Peças de reposição  

Por isso, qualquer comparação com São Caetano é covardia, embora importantíssima. São Caetano ainda não acordou do pesadelo da desindustrialização sem reposição de peças em outras áreas, sobretudo de serviços produtivos. Barueri resiste no setor industrial e está muito mais aparelhada em agregado de valor de serviços em diferentes atividades.  

Em agosto do ano passado mostrei coletânea de assimetrias a separar São Caetano e Barueri como provas provadas de que o Município do Grande ABC (como os demais, aliás) perdeu o trem da competitividade econômica.  

O embate entre São Caetano e Barueri é pedagógico exatamente porque foi estabelecido há 25 anos por um prefeito que deflagrou a guerra fiscal na área de serviços para aumentar a arrecadação.  

Somatório de desilusões  

Tortorello e os prefeitos que o sucederam (José Auricchio Júnior e Paulo Pinheiro) mantiveram-se no piloto automático mimetizador e pouco analítico. Deu no que está dando. Este século é um somatório de desilusões econômicas para São Caetano, pretendida e frustrada cópia de Barueri.  

Há inapetência generalizada de São Caetano em lidar com os efeitos corrosivos de novos referenciais de Desenvolvimento Econômico. Os acadêmicos locais, sobremodo da USCS (Universidade Municipal de São Caetano) ainda não entenderam o que se passa. Entra ano, sai ano, e nada acontece que possa vincular para valer a universidade e os agentes econômicos. Mas não faltam tentativas de ludibriar a boa-fé. Pratica-se à luz das informações o que poderia ser rotulado de crimes de lesa-município.  

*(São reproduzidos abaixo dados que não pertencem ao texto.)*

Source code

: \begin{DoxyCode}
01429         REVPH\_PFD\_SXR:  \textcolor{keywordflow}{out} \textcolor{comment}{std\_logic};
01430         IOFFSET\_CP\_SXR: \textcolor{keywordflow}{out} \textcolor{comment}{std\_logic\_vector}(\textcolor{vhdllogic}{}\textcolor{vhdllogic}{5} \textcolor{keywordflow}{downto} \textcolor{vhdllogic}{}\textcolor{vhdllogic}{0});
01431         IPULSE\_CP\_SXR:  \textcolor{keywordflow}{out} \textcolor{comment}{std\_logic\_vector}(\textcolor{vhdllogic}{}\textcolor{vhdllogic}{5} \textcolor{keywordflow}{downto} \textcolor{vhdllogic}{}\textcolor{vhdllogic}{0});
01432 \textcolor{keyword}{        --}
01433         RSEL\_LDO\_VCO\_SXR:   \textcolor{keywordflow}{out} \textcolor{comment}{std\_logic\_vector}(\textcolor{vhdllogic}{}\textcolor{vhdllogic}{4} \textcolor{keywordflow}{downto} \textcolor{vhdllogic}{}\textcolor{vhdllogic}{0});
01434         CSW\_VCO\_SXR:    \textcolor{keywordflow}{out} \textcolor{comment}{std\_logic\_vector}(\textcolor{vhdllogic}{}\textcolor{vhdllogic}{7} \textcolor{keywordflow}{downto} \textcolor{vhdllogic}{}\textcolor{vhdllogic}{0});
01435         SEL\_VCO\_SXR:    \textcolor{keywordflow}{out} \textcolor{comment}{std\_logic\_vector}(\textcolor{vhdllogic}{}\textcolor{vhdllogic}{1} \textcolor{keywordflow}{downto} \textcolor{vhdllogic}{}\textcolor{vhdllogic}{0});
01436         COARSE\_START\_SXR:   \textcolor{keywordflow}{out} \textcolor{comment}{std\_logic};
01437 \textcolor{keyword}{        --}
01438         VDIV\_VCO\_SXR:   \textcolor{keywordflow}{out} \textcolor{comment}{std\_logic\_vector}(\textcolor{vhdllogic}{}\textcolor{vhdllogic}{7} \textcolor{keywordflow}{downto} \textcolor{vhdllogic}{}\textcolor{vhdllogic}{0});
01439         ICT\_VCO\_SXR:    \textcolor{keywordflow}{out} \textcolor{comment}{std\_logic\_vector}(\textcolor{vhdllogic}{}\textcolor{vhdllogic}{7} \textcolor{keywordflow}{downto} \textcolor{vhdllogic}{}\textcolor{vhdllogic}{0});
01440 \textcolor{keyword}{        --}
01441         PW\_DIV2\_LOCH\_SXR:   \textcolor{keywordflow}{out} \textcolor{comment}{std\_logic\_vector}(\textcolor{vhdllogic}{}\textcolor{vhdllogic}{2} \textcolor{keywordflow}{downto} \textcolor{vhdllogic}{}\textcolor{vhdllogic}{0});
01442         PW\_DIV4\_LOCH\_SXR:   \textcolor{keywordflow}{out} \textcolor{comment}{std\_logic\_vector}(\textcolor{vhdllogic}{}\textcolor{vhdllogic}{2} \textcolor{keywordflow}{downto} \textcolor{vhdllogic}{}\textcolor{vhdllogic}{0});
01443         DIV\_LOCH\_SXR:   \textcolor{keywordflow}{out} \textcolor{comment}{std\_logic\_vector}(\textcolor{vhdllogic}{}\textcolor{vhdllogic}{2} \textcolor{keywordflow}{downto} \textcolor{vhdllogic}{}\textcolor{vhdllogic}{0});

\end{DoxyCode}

Voltando a 2019, mostrei que no confronto entre os dois municípios tendo como base o ITBI (que mede a temperatura dos negócios imobiliários) e o IPTU (que mede a gulodice do Poder Público na arrecadação do imposto imobiliário), Barueri registra receitas com o IPTU bem menores em relação ao ITBI – eram 36,76%.  

Ou seja: a dinâmica econômica estava na dianteira. Em São Caetano, deu-se o contrário: o imposto sobre propriedade imobiliária superava em 14,66% a temperatura dos negócios imobiliários.  

Socialismo arrecadatório  

Quando uma prefeitura arrecada mais sobre propriedade imobiliária do que sobre negócios imobiliários, alguma ou muita coisa está fora do lugar. A calibragem é excessivamente pública.  

Outro imposto de responsabilidade municipal, o ISS (Imposto Sobre Serviços), apresentava vantagem de Barueri frente a São Caetano, também no confronto com o IPTU. A arrecadação do imposto imobiliário significava apenas 3,18% do auferido pela Prefeitura de Barueri com o ISS, enquanto em São Caetano chegava a 85,56% do IPTU.  

A tradução dessas duas equações que envolvem o IPTU é cristalinamente intocável: a população de São Caetano é penalizada com a carga tributária municipal.  O Estado, em forma de Município, é um aparato socialista, em contraste com a capitalista Barueri.  

Mais competitividade  

A superioridade sistêmica em competitividade de Barueri sobre São Caetano também se manifesta no confronto entre o PIB Industrial e o total de trabalhadores em forma de produtividade. Os dados são de 2017 e pouco se alteraram no ano passado, ainda não revelados pelo Ministério do Trabalho. A média de produção por trabalhador em Barueri era de R$ 159,67 mil, contra R$ 146,739 de São Caetano.  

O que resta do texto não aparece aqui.